I remember from past posts that you have read a bunch of Auster, and that he compares favorably to new NY giants, not the football team who was coincidentally torn asunder yesterday, but Lethem, Safran Foer, et al. I hold a special place in my literary heart for Auster, usually near Millhauser, yet I haven’t delved deeply enough (perhaps out of fear for a sharp decline in enjoyment) into either of them. All that being said, I have a hard time believing you wouldn’t pick up the new Auster book. It has to be better than 99 percent of the ‘New Fiction’ rack.
Note: One thing I didn’t like in the review I read:
Auster’s graceful, offhand storytelling carries readers along, with enough shadow to keep the tale this side of schmaltz.
Funny you should mention
Funny you should mention that, Rubiao. Right after I hit “submit” on the article, I was hit with a pang of regret because, even though I have skipped the last few Auster books (Book of Illusions, Oracle Night, they just keep coming …) I just might end up trying this one. Apparently this is Auster’s book about Sept 11, among other things, and I would like to read his take on that topic. I have a review copy, so we’ll see what happens …
I’m interested to hear that you didn’t find the movie “Smoke” terrible … it just struck me as completely smirky, self-indulgent and artistically half-baked. I imagined Wayne Wang saying “Well, this movie must be good enough to put out because Paul Auster is involved”, and Paul Auster saying “Well, this movie must be good enough to put out because Wayne Wang is involved”. Well, I’m also not particularly a Tom Waits fan, so there’s that.

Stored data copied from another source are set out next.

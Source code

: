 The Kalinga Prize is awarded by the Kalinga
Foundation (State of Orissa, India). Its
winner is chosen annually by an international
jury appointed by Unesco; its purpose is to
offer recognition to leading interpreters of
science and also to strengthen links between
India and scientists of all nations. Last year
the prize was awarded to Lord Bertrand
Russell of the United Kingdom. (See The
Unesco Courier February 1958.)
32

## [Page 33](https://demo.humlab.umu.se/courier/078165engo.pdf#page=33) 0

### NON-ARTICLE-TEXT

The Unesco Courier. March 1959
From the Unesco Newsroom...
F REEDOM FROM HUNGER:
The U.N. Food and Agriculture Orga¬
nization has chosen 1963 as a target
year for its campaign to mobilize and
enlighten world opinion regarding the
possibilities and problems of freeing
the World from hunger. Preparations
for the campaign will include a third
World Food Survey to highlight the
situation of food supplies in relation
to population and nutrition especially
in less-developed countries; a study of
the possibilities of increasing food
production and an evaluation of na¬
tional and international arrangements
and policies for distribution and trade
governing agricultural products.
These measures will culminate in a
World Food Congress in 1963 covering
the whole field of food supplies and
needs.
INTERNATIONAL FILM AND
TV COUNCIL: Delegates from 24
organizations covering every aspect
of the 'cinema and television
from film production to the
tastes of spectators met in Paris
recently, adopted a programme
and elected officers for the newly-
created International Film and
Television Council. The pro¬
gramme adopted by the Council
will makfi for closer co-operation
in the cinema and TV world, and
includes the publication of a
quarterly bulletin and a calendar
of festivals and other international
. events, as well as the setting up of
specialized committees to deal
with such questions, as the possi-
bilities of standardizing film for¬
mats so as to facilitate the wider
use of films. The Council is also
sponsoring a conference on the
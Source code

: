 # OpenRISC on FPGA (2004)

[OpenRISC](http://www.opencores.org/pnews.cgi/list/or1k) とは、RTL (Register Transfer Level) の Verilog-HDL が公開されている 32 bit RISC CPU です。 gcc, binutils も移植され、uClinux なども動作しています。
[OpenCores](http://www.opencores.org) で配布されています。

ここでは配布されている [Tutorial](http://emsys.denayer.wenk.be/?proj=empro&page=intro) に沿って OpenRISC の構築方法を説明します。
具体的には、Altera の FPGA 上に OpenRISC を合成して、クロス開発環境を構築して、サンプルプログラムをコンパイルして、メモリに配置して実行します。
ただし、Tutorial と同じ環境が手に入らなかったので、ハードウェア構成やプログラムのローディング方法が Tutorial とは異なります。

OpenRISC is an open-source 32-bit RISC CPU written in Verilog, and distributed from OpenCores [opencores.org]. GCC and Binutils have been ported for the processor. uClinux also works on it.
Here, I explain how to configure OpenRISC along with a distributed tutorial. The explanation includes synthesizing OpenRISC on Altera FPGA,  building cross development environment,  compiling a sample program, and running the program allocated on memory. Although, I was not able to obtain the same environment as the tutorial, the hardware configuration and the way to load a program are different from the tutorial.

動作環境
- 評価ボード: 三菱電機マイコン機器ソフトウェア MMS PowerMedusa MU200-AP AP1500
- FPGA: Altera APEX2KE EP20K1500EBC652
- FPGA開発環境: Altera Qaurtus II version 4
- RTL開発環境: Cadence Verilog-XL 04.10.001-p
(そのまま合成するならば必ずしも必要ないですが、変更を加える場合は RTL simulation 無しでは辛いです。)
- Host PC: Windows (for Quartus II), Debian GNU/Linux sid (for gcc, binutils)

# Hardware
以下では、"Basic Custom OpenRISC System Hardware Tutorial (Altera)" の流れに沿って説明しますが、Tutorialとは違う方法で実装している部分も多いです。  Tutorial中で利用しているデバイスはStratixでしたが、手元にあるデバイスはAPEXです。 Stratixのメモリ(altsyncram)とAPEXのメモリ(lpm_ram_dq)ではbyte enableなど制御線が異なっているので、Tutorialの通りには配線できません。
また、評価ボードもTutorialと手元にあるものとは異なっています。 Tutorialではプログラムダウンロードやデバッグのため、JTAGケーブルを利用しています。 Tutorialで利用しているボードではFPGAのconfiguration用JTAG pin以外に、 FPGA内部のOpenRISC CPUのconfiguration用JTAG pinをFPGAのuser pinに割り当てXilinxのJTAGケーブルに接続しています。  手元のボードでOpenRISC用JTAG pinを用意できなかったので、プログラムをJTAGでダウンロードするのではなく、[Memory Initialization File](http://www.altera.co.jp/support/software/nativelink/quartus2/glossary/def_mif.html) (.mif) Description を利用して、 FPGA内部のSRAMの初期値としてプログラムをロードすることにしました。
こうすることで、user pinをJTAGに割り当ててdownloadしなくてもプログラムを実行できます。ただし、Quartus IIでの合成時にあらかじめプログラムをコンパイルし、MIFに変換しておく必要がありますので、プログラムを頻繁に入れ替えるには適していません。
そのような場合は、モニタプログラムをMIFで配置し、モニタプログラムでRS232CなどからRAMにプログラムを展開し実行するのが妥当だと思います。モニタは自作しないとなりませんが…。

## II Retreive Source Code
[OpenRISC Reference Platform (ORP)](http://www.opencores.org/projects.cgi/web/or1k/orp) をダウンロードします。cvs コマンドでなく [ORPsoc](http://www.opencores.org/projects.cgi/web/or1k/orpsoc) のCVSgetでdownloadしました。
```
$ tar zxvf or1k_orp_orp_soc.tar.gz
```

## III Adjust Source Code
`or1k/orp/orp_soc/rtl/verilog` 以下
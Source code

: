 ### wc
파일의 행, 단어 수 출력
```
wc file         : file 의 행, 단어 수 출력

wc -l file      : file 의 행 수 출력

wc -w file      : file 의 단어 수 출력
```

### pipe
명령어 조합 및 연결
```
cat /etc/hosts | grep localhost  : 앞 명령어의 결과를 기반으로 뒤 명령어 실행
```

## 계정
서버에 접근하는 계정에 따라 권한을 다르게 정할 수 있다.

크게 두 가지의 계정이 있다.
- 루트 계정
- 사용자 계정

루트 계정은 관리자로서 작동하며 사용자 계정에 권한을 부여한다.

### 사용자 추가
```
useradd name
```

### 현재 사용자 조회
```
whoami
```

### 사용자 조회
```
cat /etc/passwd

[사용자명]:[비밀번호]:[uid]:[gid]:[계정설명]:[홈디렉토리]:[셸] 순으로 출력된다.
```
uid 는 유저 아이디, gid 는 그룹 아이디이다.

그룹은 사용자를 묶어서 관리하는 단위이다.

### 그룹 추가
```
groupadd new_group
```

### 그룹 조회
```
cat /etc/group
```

AusterSmoke is my all-time
Auster
Smoke is my all-time favorite film, but everyone else seems to think it’s terribly boring. Is there ANYONE who enjoyed this film?
Severian — honestly, now
Severian — honestly, now that I hear you say this, I am forced to realize that my criticism of the movie can’t be fully correct. If you really liked it so much that you call it your all-time #1, then there must be something in this movie that went over my head.
Maybe what colored my perception is that this movie seemed to epitomize Auster’s new “playful” side. And I don’t really want Paul Auster to be “playful”. I didn’t like City of Glass because it was “playful”. So I couldn’t stand this movie, and I also didn’t appreciate the Frank-Capra-ization of Brooklyn, but I guess that’s what life is like in Park Slope.
Seriously, though, I believe that you must have good reason for liking the movie, and in the end it comes down to taste. My daughter’s favorite movie is “Being John Malkovich” and I thought that was the only bad thing Spike Jonze ever directed.
I’ll give “Smoke” another try, someday.